Requirement: Look below for the line containing "### 2. Perform" and the line containing "#### - Deriving"; repeat exactly those two lines and all lines between them, and nothing else.

Collected data
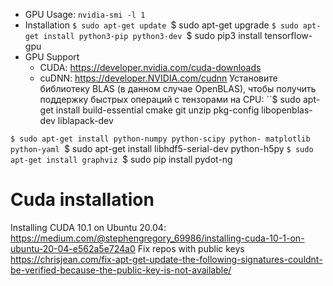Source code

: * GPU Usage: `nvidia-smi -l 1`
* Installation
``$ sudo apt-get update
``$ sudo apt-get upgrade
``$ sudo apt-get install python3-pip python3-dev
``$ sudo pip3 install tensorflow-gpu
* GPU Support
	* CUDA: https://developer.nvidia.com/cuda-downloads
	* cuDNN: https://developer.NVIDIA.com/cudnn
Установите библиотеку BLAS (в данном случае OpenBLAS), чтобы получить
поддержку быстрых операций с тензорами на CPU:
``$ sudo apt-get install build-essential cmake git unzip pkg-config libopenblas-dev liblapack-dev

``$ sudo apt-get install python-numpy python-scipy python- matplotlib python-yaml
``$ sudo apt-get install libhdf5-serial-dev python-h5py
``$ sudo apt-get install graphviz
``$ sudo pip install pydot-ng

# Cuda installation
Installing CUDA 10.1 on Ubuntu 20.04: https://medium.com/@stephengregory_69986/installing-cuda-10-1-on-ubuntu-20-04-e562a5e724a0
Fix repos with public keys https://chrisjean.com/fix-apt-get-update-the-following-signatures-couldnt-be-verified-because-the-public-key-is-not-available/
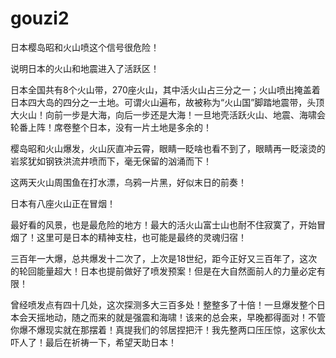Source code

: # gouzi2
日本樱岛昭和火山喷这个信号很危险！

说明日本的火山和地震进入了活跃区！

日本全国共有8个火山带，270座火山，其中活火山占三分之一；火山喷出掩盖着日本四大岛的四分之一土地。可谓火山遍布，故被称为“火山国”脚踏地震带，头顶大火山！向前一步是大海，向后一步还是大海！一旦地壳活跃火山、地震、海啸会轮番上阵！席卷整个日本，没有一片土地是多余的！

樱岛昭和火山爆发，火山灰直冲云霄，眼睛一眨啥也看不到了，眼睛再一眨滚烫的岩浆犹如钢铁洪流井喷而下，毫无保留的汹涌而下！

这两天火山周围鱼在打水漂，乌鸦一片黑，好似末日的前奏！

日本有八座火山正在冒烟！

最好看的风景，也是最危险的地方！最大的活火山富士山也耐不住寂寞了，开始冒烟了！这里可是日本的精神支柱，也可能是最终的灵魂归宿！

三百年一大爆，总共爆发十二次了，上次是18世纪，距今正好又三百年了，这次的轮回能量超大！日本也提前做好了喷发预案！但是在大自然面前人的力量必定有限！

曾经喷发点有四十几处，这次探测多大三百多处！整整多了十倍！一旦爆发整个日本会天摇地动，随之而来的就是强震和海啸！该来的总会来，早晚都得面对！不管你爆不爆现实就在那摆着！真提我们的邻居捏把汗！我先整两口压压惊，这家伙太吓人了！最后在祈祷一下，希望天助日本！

==

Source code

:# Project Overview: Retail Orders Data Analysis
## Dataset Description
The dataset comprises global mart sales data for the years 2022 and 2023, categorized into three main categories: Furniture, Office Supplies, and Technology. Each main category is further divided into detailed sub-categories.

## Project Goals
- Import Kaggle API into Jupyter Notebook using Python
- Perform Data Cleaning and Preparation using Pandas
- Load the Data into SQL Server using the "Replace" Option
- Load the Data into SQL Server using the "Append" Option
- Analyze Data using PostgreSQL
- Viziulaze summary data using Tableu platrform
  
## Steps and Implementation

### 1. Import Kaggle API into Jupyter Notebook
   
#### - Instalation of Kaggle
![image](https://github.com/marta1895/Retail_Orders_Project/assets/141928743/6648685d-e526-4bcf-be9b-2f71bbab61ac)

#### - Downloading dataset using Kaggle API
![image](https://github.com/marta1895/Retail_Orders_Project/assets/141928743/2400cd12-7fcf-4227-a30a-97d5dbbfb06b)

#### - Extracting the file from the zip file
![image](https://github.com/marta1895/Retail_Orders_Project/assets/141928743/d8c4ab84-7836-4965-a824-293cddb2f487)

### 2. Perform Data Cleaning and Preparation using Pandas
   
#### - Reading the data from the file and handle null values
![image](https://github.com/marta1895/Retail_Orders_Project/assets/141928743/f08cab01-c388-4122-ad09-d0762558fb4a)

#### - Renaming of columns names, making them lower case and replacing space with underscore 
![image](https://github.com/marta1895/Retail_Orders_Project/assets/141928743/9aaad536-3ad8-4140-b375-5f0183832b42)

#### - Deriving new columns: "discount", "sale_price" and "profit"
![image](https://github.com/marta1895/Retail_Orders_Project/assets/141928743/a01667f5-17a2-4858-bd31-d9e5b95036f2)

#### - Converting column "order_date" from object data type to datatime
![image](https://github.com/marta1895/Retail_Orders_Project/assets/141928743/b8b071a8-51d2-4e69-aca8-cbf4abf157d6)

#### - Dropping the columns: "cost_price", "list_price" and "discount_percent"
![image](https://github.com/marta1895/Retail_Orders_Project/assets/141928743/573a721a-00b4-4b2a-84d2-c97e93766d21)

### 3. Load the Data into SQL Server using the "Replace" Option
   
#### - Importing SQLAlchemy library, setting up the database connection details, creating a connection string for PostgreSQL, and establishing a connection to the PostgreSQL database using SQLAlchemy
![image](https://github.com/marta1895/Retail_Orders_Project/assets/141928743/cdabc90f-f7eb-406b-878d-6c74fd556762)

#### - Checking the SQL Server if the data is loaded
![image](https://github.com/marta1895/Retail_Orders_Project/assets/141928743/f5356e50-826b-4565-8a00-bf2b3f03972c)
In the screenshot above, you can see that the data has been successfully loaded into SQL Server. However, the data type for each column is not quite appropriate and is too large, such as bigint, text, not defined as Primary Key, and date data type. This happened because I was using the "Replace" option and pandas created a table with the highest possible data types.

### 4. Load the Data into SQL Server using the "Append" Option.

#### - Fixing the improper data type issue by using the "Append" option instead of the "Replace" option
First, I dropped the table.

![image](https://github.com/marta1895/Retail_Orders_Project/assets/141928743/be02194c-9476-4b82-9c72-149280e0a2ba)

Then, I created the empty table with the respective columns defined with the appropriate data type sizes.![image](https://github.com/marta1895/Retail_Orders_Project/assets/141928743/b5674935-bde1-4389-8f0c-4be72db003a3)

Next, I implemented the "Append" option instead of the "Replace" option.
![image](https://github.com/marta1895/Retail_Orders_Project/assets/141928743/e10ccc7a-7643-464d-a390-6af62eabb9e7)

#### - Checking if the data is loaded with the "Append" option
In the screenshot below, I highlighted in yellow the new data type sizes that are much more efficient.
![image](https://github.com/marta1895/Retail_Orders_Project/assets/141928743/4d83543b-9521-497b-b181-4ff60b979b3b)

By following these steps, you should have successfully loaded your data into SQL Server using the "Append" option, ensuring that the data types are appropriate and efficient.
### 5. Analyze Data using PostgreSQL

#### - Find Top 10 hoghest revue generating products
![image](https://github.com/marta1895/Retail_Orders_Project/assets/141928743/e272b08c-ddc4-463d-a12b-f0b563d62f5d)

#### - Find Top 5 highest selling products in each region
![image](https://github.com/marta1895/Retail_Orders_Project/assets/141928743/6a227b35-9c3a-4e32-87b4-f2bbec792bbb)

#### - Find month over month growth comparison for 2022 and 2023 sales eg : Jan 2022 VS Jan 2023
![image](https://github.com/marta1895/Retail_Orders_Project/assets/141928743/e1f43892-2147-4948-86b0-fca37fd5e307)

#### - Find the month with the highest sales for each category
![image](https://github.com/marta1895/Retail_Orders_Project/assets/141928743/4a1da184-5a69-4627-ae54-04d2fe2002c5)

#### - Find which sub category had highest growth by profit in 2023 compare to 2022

Task answer:
### 2. Perform Data Cleaning and Preparation using Pandas
   
#### - Reading the data from the file and handle null values
![image](https://github.com/marta1895/Retail_Orders_Project/assets/141928743/f08cab01-c388-4122-ad09-d0762558fb4a)

#### - Renaming of columns names, making them lower case and replacing space with underscore 
![image](https://github.com/marta1895/Retail_Orders_Project/assets/141928743/9aaad536-3ad8-4140-b375-5f0183832b42)

#### - Deriving new columns: "discount", "sale_price" and "profit"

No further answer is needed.